The smaller Berlin Mitte region, in contrast, contains the following counts:

```
1 osm
864 osm.way
1 osm.note
1 osm.meta
7580 osm.node
8788 osm.way.nd
2854 osm.way.tag
5518 osm.node.tag
40 osm.relation
332 osm.relation.tag
2539 osm.relation.member
```

A description of the base elements `node`, `way`, `relation` and `tag`
can be found [here](http://wiki.openstreetmap.org/wiki/Elements).

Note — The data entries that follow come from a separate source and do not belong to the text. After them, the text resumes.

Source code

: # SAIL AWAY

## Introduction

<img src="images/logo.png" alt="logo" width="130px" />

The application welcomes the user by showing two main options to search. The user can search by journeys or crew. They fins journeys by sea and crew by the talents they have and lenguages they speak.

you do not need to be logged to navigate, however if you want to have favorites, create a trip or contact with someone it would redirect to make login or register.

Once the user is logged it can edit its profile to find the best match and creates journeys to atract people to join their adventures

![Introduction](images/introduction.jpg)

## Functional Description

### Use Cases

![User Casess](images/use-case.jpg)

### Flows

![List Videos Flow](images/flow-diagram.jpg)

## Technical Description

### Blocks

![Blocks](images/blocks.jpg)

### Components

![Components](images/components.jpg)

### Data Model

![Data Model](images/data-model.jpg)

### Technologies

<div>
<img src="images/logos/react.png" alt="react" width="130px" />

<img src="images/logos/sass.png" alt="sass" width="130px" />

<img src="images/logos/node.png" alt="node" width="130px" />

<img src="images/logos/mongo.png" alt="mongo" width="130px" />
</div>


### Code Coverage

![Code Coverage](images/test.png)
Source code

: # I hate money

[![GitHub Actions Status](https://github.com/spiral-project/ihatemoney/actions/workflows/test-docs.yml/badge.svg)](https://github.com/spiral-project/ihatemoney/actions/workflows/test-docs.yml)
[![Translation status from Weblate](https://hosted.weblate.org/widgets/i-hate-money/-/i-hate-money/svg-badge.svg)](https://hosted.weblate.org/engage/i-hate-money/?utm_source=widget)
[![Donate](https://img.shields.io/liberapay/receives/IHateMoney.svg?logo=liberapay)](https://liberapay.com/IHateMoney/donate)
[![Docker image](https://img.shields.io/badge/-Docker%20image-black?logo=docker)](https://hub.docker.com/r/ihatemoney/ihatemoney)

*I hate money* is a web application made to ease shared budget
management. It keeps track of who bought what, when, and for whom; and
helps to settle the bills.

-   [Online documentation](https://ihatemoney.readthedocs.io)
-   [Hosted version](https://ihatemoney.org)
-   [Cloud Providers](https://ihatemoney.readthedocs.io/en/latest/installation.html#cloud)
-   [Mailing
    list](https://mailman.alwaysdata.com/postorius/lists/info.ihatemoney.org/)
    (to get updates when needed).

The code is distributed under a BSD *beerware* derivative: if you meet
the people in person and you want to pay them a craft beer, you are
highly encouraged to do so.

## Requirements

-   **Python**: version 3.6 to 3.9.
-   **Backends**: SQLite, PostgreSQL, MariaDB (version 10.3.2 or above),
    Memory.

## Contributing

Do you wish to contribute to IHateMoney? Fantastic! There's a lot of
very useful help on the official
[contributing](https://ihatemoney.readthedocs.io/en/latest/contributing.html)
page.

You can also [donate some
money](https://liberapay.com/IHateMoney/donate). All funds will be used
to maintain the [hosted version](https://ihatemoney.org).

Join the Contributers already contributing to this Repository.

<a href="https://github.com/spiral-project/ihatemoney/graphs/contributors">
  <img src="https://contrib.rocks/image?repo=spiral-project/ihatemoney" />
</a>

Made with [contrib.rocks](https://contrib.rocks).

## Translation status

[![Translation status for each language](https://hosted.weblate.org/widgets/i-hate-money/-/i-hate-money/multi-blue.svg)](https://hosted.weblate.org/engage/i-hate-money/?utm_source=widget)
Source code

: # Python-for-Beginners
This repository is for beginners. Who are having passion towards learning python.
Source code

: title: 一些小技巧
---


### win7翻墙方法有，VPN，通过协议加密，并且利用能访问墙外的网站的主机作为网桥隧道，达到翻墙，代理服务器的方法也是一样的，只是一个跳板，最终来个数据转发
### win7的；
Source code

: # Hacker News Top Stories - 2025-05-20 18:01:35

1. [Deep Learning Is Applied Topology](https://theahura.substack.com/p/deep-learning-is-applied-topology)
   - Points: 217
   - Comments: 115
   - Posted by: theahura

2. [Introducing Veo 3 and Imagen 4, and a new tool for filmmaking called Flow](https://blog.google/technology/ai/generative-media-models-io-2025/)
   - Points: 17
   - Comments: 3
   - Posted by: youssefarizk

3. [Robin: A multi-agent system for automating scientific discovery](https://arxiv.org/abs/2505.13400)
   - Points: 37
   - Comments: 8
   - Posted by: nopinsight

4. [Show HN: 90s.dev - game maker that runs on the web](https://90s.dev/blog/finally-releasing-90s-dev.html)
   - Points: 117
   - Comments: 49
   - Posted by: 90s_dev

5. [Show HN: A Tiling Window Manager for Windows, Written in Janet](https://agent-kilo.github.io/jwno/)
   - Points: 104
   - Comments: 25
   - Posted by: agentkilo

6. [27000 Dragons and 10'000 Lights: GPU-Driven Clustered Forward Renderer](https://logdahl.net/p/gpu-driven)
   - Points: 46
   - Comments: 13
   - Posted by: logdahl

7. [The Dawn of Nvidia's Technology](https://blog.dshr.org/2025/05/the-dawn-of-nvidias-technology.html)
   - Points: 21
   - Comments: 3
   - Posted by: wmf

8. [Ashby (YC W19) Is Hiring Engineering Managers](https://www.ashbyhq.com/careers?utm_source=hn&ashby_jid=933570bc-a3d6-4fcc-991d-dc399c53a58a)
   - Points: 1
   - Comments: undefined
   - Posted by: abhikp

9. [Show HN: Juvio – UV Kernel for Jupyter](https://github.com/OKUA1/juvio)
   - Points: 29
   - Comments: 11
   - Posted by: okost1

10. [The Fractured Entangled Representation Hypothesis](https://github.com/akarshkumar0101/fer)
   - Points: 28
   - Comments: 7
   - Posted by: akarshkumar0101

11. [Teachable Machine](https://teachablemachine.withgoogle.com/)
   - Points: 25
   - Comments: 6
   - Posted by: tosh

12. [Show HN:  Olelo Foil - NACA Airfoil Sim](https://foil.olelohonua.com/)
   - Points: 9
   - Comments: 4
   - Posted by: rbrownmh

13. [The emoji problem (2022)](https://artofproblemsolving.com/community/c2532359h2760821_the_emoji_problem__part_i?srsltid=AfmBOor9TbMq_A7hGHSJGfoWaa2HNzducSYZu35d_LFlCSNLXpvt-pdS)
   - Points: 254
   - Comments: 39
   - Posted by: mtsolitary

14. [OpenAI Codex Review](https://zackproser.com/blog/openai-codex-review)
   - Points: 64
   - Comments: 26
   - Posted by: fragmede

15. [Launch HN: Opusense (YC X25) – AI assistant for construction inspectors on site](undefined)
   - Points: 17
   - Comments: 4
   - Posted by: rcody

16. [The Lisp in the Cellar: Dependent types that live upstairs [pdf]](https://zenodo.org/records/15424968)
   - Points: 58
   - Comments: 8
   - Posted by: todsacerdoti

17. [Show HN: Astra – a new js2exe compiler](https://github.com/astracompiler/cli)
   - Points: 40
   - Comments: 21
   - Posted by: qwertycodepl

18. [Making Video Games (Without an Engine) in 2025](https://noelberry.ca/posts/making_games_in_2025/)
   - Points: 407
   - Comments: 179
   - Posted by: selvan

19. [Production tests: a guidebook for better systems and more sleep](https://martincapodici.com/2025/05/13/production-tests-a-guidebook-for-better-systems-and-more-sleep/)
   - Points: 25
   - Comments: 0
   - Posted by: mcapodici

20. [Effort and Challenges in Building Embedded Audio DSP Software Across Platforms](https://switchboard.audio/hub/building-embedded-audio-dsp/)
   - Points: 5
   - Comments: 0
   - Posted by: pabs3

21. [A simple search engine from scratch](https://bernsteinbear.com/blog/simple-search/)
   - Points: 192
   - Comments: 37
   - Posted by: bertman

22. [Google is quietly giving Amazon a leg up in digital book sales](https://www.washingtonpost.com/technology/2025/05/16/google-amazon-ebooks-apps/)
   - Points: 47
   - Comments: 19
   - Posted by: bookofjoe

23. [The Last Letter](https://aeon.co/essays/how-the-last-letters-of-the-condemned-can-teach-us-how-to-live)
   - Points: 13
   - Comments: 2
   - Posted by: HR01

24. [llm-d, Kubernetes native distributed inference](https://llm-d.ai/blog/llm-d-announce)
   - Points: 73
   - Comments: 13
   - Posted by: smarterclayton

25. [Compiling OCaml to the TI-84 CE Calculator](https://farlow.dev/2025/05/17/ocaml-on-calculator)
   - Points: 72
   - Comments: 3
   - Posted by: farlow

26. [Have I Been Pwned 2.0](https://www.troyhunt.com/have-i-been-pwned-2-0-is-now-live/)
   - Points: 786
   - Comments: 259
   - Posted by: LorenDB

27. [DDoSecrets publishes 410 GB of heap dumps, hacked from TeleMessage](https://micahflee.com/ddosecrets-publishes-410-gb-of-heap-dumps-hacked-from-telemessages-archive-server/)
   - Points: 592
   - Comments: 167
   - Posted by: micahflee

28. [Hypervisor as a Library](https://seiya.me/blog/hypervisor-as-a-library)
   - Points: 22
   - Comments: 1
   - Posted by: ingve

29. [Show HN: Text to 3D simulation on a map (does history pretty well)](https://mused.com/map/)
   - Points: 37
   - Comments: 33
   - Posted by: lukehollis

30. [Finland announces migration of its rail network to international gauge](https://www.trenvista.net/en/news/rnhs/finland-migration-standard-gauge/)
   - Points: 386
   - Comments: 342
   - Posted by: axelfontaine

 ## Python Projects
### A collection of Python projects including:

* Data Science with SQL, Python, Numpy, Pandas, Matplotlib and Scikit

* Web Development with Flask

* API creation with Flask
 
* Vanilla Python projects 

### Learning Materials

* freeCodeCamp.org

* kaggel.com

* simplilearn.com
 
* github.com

The `find_tag_keys.py` script counts all `tag` keys. The result looks e.g. like
this:

```
2 abandoned:place
46 access
1004 addr:city
966 addr:country
2 addr:flats
2 addr:housename
1030 addr:housenumber
4 addr:inclusion
1010 addr:postcode
1027 addr:street
970 addr:suburb
2 advertising
12 alt_name
...
2 diet:vegan
4 diet:vegetarian
2 direction
2 dispensing
2 disused:shop
2 drink:wine
4 drinking_water
...
2 toilets
28 toilets:wheelchair
...
317 wheelchair
8 wheelchair:description
23 wikidata
19 wikipedia
2 workrules
```

## Auditing example: Street names

Street names can be collected into a file `street_names.txt` using

```bash
python collect_street_names.py --out street_names.txt
```

This creates a file like

```text
Anklamer Straße
Arkonaplatz
Choriner Straße
Fehrbelliner Straße
Fürstenberger Straße
Granseer Straße
Griebenowstraße
Rheinsberger Straße
Ruppiner Straße
Swinemünder Straße
Torstraße
Veteranenstraße
Weinbergsweg
Wolliner Straße
Zehdenicker Straße
Zionskirchplatz
Zionskirchstraße
```

To check name auditing, call

```bash
python test_street_names.py street_names.txt
```

This runs a sequence of validation and correction steps and should print out a report like the following
(depending on the set of street names):

```
Skipped "Allee der Kosmonauten/ Märkische Allee": Not a street.
Corrected "Bergstrasse" to "Bergstraße".
Corrected "Blankenfelder Str." to "Blankenfelder Straße".
Skipped "Eichner Grenzweg/Ahrensfelder Chaussee": Not a street.
Corrected "Ernst Zinna Weg" to "Ernst-Zinna-Weg".
Corrected "Stadtrandstaße" to "Stadtrandstraße".
Corrected "Strandpromedade" to "Strandpromenade".
Skipped "U-Bahnhof Alt-Tempelhof": Not a street.
Corrected "Waterloo Ufer" to "Waterloo-Ufer".
```

## XML Processing

This project uses `lxml.etree` rather than `xml.etree.cElementTree`
due to its additional schema validation capabilities.
Since no official XSD document seems to be available for
the OSD format, a definition was taken from [here](https://gist.github.com/simon04/24ac9e9b1d0ce3c6655c1ffb2329ebc7).
It can be found at [`osm-extracts/osm.xsd`](osm-extracts/osm.xsd).